Saved entries
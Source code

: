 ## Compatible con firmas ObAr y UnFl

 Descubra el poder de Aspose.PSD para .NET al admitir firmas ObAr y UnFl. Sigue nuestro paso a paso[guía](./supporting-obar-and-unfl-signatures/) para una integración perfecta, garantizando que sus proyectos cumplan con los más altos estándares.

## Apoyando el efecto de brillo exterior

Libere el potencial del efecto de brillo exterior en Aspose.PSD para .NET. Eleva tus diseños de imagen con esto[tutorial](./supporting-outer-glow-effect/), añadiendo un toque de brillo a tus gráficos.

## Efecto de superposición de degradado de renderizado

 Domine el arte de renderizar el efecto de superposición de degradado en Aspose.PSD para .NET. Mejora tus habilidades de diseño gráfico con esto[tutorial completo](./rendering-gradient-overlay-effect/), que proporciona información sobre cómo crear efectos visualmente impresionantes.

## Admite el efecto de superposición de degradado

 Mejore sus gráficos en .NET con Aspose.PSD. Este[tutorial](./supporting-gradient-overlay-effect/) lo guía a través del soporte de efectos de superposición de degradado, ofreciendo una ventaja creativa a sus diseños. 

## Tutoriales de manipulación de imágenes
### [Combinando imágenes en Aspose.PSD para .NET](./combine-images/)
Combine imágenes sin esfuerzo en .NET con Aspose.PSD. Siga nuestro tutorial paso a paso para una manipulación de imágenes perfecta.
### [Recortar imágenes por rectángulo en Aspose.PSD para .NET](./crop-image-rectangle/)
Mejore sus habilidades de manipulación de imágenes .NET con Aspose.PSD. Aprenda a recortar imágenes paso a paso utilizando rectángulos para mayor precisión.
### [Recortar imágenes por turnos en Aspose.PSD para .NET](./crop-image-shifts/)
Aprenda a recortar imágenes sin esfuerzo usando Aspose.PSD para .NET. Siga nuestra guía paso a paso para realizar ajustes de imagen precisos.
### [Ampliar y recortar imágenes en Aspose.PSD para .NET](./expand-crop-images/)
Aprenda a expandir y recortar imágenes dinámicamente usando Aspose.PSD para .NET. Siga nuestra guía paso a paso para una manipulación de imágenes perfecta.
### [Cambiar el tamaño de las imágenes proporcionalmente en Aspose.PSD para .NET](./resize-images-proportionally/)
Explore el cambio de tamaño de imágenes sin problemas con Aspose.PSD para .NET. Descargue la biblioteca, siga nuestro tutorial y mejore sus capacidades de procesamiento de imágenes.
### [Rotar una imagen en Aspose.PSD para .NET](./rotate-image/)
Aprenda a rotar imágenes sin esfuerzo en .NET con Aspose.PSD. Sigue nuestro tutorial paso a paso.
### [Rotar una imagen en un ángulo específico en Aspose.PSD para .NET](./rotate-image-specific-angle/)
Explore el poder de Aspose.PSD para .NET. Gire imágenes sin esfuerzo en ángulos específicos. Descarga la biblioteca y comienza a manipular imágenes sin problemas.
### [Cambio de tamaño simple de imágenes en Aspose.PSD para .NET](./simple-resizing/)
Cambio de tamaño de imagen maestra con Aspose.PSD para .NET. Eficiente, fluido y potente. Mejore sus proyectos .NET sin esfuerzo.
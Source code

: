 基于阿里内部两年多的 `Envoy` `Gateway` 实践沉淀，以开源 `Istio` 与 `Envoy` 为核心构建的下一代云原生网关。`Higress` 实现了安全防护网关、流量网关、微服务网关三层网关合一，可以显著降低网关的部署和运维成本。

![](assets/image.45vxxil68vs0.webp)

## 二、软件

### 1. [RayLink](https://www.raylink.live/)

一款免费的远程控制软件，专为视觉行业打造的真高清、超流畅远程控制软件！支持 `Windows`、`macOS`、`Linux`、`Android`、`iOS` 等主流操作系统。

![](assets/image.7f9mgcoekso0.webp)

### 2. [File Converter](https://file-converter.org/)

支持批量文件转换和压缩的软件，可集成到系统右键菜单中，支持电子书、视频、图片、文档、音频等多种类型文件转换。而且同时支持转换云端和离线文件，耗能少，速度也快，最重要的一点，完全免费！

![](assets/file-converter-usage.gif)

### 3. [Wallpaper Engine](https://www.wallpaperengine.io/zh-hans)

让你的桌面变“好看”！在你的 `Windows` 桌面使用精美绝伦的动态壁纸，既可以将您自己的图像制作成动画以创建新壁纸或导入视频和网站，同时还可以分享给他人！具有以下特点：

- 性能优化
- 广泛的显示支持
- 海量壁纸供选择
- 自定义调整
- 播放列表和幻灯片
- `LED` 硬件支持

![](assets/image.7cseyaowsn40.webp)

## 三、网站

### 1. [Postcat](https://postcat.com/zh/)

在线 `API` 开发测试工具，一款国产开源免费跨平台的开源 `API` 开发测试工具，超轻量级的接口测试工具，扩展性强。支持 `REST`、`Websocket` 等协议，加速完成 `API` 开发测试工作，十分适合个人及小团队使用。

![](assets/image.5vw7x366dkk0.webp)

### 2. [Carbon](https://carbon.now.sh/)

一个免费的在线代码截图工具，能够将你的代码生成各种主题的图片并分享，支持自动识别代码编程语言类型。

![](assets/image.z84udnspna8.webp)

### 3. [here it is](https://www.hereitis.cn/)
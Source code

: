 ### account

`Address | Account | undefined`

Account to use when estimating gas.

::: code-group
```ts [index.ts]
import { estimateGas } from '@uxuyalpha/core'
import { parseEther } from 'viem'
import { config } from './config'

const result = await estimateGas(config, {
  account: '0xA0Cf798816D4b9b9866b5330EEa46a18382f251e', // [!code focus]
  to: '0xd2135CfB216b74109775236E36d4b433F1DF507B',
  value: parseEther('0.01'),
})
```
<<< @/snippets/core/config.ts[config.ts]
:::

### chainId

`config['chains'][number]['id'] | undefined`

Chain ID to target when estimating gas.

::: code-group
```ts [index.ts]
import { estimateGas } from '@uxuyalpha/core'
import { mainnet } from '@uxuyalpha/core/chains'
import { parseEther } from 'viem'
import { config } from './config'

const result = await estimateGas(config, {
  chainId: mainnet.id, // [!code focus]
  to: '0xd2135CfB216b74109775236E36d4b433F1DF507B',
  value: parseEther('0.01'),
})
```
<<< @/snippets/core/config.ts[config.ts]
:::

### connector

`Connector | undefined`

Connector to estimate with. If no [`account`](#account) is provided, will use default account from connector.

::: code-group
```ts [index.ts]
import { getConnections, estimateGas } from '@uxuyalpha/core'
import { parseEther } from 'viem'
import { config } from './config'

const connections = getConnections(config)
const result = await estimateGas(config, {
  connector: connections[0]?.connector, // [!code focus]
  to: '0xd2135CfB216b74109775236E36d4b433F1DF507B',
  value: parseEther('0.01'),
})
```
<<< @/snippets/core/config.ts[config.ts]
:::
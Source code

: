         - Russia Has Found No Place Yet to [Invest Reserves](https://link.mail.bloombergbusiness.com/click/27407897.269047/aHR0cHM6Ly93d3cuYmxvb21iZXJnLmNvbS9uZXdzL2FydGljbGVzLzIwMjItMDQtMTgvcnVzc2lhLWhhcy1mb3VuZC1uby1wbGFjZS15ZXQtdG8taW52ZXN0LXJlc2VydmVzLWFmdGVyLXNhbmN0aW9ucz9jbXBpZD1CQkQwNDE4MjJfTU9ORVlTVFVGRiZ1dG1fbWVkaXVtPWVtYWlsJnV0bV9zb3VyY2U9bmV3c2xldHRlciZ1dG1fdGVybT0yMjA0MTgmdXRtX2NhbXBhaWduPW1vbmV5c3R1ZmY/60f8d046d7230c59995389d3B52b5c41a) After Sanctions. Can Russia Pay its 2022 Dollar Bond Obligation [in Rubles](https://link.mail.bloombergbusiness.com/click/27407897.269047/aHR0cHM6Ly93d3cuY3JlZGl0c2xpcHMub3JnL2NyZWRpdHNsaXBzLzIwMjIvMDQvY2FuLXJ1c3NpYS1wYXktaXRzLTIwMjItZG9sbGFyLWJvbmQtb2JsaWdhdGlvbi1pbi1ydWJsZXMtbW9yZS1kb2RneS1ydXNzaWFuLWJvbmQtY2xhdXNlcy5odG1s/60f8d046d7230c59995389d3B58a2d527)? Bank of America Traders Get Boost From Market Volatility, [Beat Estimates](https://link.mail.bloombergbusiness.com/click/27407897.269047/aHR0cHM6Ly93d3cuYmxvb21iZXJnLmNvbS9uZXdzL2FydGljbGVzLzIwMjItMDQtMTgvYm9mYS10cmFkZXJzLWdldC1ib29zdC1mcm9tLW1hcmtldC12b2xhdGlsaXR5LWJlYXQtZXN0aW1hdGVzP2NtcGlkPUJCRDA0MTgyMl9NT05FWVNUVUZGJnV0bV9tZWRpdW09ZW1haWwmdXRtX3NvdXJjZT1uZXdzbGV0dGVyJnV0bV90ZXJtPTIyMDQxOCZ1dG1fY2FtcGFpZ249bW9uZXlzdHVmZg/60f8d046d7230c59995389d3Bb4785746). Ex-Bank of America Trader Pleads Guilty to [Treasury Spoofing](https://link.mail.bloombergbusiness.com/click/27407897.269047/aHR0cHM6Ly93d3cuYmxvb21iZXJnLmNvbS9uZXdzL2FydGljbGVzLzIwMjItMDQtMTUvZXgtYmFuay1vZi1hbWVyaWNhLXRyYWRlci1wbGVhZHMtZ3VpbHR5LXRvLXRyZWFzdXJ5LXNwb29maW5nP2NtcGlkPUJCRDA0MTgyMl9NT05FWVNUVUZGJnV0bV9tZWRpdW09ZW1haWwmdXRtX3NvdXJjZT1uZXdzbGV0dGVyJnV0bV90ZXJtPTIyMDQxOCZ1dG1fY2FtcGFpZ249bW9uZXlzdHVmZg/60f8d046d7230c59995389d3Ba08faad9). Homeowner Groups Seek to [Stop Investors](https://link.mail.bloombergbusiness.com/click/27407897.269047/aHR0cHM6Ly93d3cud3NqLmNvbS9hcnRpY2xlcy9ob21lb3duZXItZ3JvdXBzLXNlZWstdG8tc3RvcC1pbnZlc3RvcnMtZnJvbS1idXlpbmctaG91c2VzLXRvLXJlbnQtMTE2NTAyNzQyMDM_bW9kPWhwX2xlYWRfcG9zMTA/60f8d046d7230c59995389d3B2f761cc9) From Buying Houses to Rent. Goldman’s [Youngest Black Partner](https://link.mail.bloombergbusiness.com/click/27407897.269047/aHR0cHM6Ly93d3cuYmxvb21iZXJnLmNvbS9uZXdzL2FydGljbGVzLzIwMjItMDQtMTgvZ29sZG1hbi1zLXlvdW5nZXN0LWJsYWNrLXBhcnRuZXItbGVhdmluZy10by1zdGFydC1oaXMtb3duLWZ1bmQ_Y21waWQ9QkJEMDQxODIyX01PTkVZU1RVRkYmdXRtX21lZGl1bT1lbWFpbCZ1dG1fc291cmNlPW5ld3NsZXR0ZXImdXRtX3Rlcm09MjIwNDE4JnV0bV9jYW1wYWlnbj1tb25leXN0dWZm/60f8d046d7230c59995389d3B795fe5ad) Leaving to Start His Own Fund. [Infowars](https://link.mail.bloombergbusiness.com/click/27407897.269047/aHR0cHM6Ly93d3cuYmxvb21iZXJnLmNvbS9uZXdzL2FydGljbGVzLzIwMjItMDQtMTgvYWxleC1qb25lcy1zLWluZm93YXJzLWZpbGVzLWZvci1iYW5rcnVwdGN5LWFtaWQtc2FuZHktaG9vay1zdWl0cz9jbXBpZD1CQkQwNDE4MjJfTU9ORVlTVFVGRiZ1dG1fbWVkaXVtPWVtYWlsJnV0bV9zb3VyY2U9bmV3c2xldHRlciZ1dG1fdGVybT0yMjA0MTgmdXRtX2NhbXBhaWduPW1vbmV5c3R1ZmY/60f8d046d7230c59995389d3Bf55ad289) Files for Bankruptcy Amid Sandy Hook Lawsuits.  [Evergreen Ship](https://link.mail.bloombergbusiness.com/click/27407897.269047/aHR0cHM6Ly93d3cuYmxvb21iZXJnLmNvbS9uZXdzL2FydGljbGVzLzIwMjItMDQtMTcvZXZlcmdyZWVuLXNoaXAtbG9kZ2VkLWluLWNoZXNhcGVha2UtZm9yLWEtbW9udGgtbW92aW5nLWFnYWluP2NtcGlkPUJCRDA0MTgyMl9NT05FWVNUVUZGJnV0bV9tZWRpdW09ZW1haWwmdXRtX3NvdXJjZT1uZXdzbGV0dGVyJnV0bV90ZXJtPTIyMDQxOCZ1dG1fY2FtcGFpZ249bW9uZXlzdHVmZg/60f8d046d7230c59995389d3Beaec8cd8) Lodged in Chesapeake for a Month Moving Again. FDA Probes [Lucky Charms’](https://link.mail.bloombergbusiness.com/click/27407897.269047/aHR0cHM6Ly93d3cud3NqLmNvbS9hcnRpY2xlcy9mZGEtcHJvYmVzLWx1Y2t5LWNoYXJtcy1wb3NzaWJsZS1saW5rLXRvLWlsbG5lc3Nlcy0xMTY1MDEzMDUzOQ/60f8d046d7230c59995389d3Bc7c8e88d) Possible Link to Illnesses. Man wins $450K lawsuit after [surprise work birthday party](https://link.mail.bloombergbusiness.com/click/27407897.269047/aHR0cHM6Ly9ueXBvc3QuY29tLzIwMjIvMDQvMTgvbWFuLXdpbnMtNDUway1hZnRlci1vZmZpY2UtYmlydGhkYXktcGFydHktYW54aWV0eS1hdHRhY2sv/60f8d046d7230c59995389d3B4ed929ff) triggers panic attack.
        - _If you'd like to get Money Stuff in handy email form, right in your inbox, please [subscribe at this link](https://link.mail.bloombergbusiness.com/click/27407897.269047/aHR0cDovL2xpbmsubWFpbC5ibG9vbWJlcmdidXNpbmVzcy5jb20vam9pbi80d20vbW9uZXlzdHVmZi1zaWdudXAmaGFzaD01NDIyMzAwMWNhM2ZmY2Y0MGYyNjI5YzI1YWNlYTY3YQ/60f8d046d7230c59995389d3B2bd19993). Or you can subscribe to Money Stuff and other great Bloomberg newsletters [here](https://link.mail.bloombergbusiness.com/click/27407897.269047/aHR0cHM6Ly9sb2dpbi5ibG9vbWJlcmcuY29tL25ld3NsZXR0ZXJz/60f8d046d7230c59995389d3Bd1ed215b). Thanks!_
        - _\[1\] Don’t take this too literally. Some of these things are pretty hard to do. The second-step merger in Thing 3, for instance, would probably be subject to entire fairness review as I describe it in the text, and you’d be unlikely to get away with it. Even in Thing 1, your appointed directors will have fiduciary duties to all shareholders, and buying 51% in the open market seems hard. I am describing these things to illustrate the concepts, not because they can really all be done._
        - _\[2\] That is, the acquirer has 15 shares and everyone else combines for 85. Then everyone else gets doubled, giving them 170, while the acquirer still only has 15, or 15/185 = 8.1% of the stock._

• **PROBLEM DESCRIPTION**
When you reach the line with "Descubra el poder" in the records above, start writing out lines exactly, and stop once the line with "## Efecto de" has been written; include nothing else.

• **EXERCISE ANSWER**
 Descubra el poder de Aspose.PSD para .NET al admitir firmas ObAr y UnFl. Sigue nuestro paso a paso[guía](./supporting-obar-and-unfl-signatures/) para una integración perfecta, garantizando que sus proyectos cumplan con los más altos estándares.

## Apoyando el efecto de brillo exterior

Libere el potencial del efecto de brillo exterior en Aspose.PSD para .NET. Eleva tus diseños de imagen con esto[tutorial](./supporting-outer-glow-effect/), añadiendo un toque de brillo a tus gráficos.

## Efecto de superposición de degradado de renderizado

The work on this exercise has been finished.